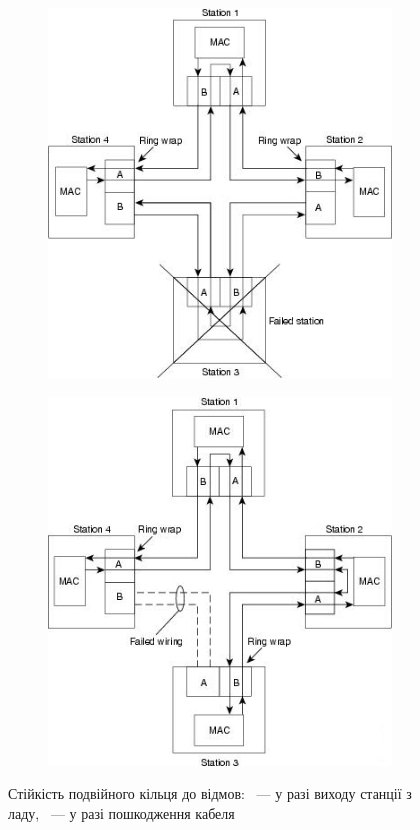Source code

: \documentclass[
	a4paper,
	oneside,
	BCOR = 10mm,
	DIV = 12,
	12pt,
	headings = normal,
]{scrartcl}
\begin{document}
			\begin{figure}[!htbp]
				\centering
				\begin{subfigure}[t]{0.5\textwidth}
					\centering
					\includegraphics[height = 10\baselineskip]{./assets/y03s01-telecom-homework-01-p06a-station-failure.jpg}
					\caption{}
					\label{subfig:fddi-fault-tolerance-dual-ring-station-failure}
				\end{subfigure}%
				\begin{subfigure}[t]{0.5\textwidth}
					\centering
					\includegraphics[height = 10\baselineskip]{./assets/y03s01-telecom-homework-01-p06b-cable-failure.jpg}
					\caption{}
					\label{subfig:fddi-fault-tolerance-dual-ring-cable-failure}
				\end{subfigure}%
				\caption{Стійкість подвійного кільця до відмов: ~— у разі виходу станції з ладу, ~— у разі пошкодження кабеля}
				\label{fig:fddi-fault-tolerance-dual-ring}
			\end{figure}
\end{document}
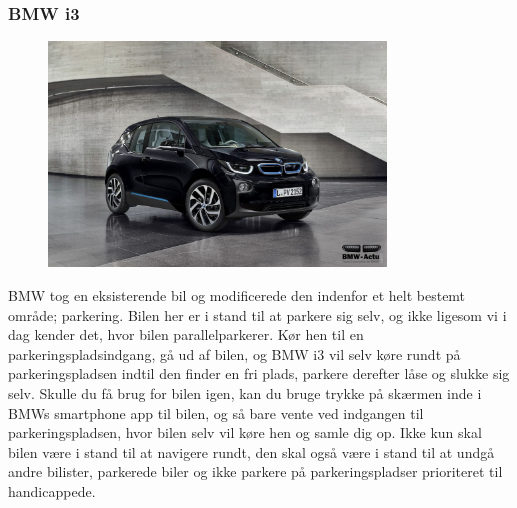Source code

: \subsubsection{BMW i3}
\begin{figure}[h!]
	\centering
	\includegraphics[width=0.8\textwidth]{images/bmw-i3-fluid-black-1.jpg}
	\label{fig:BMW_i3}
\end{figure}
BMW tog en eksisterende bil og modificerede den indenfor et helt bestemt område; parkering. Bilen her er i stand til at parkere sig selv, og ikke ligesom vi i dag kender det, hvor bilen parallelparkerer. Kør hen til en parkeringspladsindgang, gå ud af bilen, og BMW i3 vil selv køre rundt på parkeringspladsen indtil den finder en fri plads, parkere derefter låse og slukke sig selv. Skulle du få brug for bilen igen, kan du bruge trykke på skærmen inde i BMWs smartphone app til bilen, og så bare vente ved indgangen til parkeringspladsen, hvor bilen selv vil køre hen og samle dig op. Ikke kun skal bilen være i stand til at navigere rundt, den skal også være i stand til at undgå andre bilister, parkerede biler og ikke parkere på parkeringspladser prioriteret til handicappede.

==

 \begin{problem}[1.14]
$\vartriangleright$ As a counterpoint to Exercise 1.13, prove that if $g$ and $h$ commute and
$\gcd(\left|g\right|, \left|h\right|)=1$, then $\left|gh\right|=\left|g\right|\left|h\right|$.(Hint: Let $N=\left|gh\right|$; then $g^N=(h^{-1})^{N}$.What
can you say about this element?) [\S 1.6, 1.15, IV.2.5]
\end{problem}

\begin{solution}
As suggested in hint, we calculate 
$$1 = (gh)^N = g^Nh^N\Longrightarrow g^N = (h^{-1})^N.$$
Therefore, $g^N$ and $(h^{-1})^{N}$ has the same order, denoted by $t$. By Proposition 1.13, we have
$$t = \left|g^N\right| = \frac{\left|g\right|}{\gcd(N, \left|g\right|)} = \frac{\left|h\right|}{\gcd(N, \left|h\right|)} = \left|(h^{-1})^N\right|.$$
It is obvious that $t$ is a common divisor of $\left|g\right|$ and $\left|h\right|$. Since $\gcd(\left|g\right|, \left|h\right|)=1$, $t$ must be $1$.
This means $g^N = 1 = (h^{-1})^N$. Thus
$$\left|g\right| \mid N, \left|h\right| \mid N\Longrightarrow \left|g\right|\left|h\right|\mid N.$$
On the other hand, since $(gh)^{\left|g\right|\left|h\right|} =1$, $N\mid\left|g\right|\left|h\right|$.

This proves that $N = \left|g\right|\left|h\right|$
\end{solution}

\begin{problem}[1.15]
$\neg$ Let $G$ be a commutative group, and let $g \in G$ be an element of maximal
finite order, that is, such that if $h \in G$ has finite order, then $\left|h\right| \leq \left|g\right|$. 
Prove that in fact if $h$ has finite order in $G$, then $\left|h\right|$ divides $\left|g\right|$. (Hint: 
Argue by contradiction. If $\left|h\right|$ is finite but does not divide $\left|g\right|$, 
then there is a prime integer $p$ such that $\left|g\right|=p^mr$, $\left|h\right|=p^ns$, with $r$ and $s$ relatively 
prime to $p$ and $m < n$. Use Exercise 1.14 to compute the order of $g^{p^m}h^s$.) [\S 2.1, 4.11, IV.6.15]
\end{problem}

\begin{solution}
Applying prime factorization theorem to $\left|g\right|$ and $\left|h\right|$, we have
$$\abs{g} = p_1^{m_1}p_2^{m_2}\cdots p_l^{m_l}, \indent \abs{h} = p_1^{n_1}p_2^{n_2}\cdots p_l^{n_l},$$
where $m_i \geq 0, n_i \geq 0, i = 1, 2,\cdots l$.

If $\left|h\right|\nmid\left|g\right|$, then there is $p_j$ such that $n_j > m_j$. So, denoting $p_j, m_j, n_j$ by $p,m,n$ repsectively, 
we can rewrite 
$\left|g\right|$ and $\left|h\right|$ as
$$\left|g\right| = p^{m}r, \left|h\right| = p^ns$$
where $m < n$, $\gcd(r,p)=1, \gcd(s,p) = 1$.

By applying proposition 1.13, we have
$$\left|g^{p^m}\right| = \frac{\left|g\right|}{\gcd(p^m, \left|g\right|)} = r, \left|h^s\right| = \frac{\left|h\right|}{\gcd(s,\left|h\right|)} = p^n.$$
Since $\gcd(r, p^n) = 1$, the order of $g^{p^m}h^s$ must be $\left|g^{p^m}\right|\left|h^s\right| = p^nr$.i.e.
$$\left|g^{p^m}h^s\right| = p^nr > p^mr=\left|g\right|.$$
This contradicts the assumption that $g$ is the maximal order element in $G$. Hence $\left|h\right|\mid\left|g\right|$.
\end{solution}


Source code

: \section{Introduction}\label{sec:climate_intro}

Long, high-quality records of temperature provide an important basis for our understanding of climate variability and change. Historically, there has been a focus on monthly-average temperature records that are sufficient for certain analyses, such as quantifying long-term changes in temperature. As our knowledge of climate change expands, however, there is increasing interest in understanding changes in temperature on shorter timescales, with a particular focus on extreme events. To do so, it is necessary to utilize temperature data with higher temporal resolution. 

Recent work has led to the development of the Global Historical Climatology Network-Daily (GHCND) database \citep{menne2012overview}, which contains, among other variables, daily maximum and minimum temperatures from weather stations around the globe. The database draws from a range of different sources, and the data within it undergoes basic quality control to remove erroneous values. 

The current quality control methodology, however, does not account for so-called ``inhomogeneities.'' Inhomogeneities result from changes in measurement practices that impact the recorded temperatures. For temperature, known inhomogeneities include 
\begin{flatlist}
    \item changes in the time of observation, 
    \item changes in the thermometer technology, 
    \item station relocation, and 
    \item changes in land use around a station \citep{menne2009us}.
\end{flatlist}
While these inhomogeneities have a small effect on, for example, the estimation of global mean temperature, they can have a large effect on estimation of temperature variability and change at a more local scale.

---

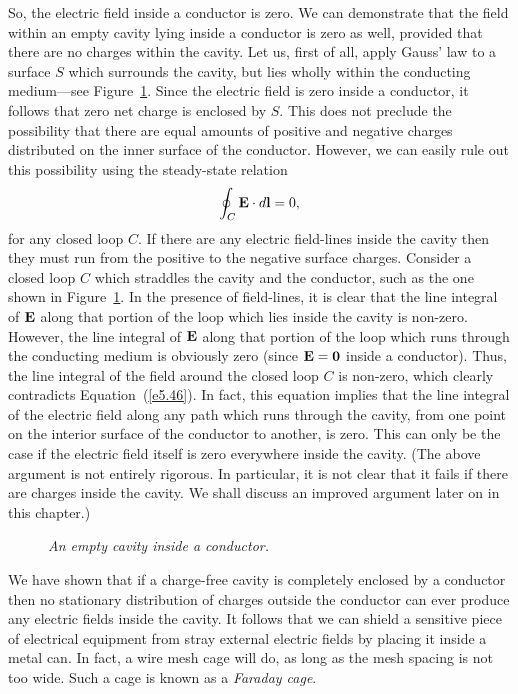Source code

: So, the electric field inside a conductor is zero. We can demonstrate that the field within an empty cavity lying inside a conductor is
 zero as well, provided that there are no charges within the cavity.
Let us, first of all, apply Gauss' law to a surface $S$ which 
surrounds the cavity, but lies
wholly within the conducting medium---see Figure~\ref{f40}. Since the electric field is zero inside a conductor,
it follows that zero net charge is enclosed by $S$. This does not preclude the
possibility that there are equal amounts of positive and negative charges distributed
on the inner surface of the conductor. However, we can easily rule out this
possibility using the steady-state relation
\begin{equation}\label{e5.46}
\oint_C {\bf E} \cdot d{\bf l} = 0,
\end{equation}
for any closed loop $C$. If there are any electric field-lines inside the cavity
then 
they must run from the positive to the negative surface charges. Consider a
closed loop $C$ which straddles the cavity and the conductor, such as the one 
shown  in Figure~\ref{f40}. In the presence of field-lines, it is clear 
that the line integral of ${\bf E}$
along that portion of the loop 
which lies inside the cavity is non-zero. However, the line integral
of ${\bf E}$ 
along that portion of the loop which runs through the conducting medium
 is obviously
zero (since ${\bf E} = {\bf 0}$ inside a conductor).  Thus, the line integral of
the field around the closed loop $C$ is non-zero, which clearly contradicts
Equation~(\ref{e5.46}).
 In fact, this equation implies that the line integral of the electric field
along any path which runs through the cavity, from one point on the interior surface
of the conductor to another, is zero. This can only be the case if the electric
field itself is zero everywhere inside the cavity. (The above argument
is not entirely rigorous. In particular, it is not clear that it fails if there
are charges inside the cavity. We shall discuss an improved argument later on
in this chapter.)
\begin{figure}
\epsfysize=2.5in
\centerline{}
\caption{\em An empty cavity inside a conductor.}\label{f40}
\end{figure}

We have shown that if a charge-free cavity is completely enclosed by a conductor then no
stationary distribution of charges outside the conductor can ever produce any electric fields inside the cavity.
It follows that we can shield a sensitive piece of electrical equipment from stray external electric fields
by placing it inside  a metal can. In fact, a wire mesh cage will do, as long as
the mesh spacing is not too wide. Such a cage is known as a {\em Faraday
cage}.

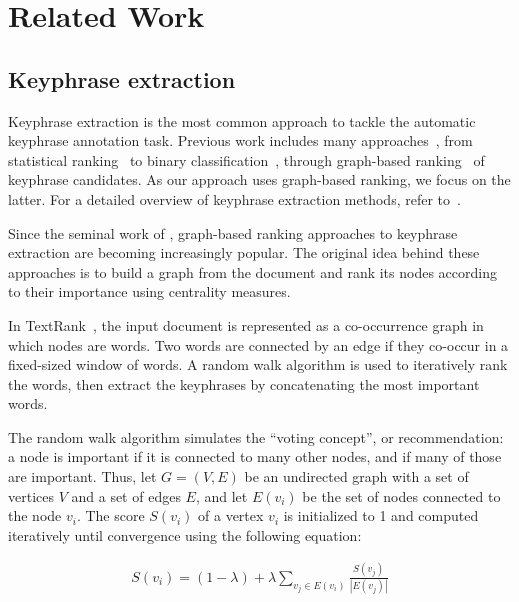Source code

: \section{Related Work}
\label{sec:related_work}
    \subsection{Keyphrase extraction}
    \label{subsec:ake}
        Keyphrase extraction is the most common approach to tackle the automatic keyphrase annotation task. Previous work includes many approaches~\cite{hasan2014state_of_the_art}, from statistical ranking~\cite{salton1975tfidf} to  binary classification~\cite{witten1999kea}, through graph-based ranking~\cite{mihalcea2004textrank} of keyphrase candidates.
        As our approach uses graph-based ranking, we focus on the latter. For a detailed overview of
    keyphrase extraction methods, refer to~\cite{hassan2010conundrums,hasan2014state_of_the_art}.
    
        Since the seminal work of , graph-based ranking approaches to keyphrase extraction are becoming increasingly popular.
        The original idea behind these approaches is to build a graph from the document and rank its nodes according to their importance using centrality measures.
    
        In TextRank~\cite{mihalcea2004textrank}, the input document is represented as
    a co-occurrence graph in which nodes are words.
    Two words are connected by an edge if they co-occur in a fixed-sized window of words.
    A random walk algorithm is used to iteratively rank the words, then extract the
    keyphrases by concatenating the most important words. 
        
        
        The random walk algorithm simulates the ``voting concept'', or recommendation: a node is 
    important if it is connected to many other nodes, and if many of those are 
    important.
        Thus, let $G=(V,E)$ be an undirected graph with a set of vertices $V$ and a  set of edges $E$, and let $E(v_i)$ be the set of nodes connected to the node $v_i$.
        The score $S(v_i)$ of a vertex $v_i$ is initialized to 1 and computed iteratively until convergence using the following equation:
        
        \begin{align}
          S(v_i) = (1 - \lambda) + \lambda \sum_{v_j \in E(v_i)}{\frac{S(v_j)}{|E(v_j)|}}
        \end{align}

**TASK TO CARRY OUT**
Check each line of the data above, and please copy the ones in which the string "based" occurs.

**PROBLEM SOLUTION**
        Keyphrase extraction is the most common approach to tackle the automatic keyphrase annotation task. Previous work includes many approaches~\cite{hasan2014state_of_the_art}, from statistical ranking~\cite{salton1975tfidf} to  binary classification~\cite{witten1999kea}, through graph-based ranking~\cite{mihalcea2004textrank} of keyphrase candidates.
        As our approach uses graph-based ranking, we focus on the latter. For a detailed overview of
        Since the seminal work of , graph-based ranking approaches to keyphrase extraction are becoming increasingly popular.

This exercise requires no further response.